Pharmacovigilance is a public health activity which aims to identify, evaluate and prevent the risks posed by medicines once they are on the market. Pharmacovigilance is about making decisions to maintain the positive risk-benefit ratio a drug and, if necessary, to suspend its use when this is not possible.
Why is pharmacovigilance important?
When a drug is authorized and marketed for the first time, its safety and efficacy information have only been obtained through clinical trials. These clinical trials provide important information on many of the potential risks associated with the drug but cannot detect all possible adverse effects of a drug in its actual use.
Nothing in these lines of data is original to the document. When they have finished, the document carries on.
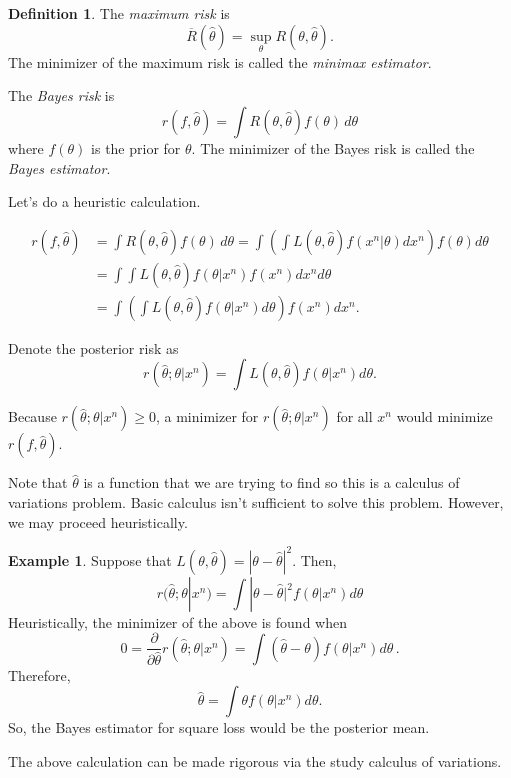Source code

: \documentclass[
  openany]{book}
\theoremstyle{definition}
\newtheorem{definition}{Definition}[chapter]
\theoremstyle{definition}
\newtheorem{example}{Example}[chapter]
\theoremstyle{definition}
\theoremstyle{definition}
\theoremstyle{remark}
\begin{document}
\begin{definition}
The \emph{maximum risk} is
\[ \overline{R}(\hat \theta) = \sup_\theta R(\theta, \hat \theta).\]
The minimizer of the maximum risk is called the \emph{minimax estimator}.

The \emph{Bayes risk} is
\[ r(f, \hat \theta) = \int R(\theta, \hat\theta) f(\theta) \, d\theta\]
where \(f(\theta)\) is the prior for \(\theta\).
The minimizer of the Bayes risk is called the \emph{Bayes estimator}.
\end{definition}

Let's do a heuristic calculation.

\begin{align*}
r(f,\hat \theta) &= \int R(\theta, \hat \theta) f(\theta) \, d\theta 
        = \int \left( \int L(\theta, \hat \theta) f(x^n| \theta) dx^n \right) f(\theta) d \theta \\
        &= \int  \int L(\theta, \hat \theta)   f(\theta|x^n) f(x^n) d x^n d \theta \\
        &= \int  \left( \int L(\theta, \hat \theta)   f(\theta|x^n) d \theta \right) f(x^n) d x^n .
\end{align*}

Denote the posterior risk as
\[r(\hat \theta; \theta |x^n) = \int L(\theta, \hat \theta)   f(\theta|x^n) d \theta.  \]

Because \(r(\hat \theta; \theta | x^n) \geq 0\), a minimizer for
\(r(\hat \theta; \theta | x^n)\) for all \(x^n\)
would minimize \(r(f, \hat \theta)\).

Note that \(\hat \theta\) is a function that we are trying to find so
this is a calculus of variations problem. Basic calculus isn't sufficient
to solve this problem. However, we may proceed heuristically.

\begin{example}
Suppose that \(L(\theta, \hat \theta) = |\theta - \hat \theta|^2\).
Then,
\[r(\hat \theta; \theta | x^n) = \int |\theta - \hat \theta|^2 f(\theta| x^n)  d\theta\]
Heuristically, the minimizer of the above is found when
\[ 0 =   \frac{\partial}{\partial \hat\theta} r(\hat \theta; \theta | x^n) 
=  \int (\hat \theta - \theta  ) f(\theta| x^n)  d\theta \,.\]
Therefore,
\[ \hat \theta = \int \theta f(\theta | x^n) d \theta.\]
So, the Bayes estimator for square loss would be the posterior mean.
\end{example}

The above calculation can be made rigorous via the study calculus of variations.
\end{document}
Monitoring the safety of a medicinal product once it is on the market gives us a better understanding of its safety profile and possible adverse reactions beyond the controlled environment of a clinical trial. It also provides us with data on its use in a larger number of patients, which may include the elderly, children, pregnant women and patients with other diseases or undergoing other treatments.
How can I contribute to pharmacovigilance?
The basic information that a pharmacovigilance department uses is adverse drug effects. An adverse effect is a reaction to a drug that was not expected or desired. Any medication can cause adverse reactions. The leaflet and summary of product characteristics for each drug describe those which are already known. So, if you identify a possible adverse reaction to a drug after using it, even if it is not described in the leaflet, it is important to report it properly.
How can I report an adverse reaction?
Adverse drug reactions can be reported to health care professionals, such as doctors and pharmacists, to the Spanish Medicines Agency (www.notificaram.es) or directly to pharmaceutical companies. If the medicinal product in question is owned by Ferrer, the adverse reaction can be reported to the company’s pharmacovigilance department. This can be done through Ferrer’s website (www.ferrer.com), or by calling the telephone number that can be found there.
What happens to these reports of adverse reactions?
Every adverse reaction received by the pharmacovigilance department is recorded in an internal database and analyzed periodically to identify possible risks of the drug. When a safety risk is detected, a detailed evaluation is carried out to establish the possible relationship of the drug with the adverse reaction.
These notifications help to give a better understanding of the safety profile of the drug, and may lead to updates of the leaflet and summary of product characteristics, safety information given to health professionals and even the suspension of the drug if there is a clear public health risk.